When you reach the line with "- Change the" in the data below, begin printing lines exactly, and stop once the line with "## 1.1 Введение" has been printed.

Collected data
▬▬▬
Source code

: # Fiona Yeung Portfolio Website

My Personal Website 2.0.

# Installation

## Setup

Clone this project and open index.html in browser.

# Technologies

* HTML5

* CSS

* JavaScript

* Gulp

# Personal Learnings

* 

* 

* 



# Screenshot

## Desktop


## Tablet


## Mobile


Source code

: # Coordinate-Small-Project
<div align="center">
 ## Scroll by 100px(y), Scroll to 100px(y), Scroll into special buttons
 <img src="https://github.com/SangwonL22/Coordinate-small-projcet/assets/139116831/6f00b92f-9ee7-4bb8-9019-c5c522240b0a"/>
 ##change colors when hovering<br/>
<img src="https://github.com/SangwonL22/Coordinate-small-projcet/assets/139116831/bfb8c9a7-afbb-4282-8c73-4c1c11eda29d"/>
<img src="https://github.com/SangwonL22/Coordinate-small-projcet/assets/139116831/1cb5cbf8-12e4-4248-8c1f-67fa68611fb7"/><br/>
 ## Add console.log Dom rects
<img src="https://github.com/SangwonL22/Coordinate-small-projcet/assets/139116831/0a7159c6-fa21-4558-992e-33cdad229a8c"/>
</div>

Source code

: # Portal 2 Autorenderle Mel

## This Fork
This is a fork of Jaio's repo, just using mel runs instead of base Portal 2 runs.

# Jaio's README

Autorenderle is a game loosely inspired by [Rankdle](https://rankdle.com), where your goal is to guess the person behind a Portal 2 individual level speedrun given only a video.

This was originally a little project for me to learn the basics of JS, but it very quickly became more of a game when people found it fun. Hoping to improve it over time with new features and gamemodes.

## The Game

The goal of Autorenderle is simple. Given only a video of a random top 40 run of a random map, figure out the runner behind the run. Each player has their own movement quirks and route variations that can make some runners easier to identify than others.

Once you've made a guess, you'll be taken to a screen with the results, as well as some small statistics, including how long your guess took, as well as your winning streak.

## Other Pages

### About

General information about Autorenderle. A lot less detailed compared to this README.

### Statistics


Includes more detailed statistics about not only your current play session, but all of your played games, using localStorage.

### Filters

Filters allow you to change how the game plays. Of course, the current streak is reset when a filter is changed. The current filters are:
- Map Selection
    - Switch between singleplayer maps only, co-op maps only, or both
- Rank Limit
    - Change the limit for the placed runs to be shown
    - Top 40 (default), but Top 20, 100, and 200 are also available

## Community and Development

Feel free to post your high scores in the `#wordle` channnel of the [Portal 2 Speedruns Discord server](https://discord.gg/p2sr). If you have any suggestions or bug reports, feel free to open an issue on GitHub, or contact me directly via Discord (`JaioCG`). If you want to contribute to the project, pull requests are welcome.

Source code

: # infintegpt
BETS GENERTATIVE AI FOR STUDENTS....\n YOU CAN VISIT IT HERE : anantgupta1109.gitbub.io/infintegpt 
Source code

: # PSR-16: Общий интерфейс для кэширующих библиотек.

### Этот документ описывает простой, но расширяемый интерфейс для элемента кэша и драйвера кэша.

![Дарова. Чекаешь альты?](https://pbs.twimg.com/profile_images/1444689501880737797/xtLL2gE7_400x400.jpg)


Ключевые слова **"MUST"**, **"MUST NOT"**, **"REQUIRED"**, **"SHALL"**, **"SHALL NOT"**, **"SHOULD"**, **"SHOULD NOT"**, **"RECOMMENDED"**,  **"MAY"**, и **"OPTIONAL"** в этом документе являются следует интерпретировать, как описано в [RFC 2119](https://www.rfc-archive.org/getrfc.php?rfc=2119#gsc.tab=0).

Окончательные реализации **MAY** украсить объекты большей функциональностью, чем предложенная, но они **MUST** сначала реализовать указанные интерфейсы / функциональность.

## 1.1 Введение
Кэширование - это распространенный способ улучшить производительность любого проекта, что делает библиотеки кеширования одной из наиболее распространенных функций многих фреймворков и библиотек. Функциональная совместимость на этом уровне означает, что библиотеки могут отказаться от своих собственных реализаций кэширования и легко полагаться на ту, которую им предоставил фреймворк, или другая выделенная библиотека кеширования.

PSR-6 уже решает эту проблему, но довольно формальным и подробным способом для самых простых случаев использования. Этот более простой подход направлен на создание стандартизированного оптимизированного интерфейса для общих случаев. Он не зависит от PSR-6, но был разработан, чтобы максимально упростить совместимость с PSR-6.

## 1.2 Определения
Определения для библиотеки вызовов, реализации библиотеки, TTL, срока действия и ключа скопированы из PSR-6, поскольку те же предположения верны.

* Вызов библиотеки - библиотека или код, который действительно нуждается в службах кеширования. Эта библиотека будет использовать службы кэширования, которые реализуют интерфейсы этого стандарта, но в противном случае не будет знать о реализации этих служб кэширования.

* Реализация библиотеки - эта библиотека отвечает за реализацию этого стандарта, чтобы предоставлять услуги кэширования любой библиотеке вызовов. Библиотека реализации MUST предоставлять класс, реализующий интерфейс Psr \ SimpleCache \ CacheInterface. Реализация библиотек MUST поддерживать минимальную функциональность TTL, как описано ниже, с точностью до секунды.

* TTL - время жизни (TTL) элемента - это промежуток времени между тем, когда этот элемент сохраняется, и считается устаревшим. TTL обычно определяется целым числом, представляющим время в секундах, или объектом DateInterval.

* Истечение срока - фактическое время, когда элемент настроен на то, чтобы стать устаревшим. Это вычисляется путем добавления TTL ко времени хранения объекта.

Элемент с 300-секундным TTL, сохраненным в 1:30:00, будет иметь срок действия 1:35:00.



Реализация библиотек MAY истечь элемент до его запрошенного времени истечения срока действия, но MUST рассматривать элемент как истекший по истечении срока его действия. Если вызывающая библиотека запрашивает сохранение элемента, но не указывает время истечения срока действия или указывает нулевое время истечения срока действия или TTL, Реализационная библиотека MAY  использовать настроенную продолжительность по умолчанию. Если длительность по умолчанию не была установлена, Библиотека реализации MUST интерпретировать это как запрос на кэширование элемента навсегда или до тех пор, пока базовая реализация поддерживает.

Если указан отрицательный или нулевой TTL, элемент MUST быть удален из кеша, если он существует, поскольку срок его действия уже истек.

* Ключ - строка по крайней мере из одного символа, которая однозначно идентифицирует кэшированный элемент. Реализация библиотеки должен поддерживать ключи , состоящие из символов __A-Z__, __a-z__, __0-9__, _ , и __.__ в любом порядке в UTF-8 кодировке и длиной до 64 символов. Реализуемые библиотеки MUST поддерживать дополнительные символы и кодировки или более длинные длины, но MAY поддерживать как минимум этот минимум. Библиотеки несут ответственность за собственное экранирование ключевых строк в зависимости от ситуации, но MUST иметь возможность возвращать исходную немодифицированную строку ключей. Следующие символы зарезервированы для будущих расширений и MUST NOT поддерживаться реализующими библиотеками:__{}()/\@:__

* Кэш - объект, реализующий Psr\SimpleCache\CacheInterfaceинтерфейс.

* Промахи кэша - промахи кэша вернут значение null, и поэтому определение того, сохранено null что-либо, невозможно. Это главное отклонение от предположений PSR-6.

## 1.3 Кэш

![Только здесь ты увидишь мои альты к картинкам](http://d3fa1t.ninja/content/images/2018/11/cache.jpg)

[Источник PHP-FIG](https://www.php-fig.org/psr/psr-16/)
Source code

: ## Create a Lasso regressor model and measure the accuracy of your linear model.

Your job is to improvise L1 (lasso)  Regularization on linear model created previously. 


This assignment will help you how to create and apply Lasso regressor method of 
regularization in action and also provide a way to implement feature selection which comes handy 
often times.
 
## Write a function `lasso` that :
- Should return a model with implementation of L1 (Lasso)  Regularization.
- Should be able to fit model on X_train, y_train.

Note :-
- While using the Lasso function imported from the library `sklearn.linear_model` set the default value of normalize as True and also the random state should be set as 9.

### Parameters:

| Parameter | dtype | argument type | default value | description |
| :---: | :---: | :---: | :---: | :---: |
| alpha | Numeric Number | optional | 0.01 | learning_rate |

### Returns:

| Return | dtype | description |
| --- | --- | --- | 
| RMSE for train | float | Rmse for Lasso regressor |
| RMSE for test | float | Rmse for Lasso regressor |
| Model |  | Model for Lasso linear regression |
▬▬▬
Solved exercise
    - Change the limit for the placed runs to be shown
    - Top 40 (default), but Top 20, 100, and 200 are also available

## Community and Development

Feel free to post your high scores in the `#wordle` channnel of the [Portal 2 Speedruns Discord server](https://discord.gg/p2sr). If you have any suggestions or bug reports, feel free to open an issue on GitHub, or contact me directly via Discord (`JaioCG`). If you want to contribute to the project, pull requests are welcome.

Source code

: # infintegpt
BETS GENERTATIVE AI FOR STUDENTS....\n YOU CAN VISIT IT HERE : anantgupta1109.gitbub.io/infintegpt 
Source code

: # PSR-16: Общий интерфейс для кэширующих библиотек.

### Этот документ описывает простой, но расширяемый интерфейс для элемента кэша и драйвера кэша.

![Дарова. Чекаешь альты?](https://pbs.twimg.com/profile_images/1444689501880737797/xtLL2gE7_400x400.jpg)


Ключевые слова **"MUST"**, **"MUST NOT"**, **"REQUIRED"**, **"SHALL"**, **"SHALL NOT"**, **"SHOULD"**, **"SHOULD NOT"**, **"RECOMMENDED"**,  **"MAY"**, и **"OPTIONAL"** в этом документе являются следует интерпретировать, как описано в [RFC 2119](https://www.rfc-archive.org/getrfc.php?rfc=2119#gsc.tab=0).

Окончательные реализации **MAY** украсить объекты большей функциональностью, чем предложенная, но они **MUST** сначала реализовать указанные интерфейсы / функциональность.

## 1.1 Введение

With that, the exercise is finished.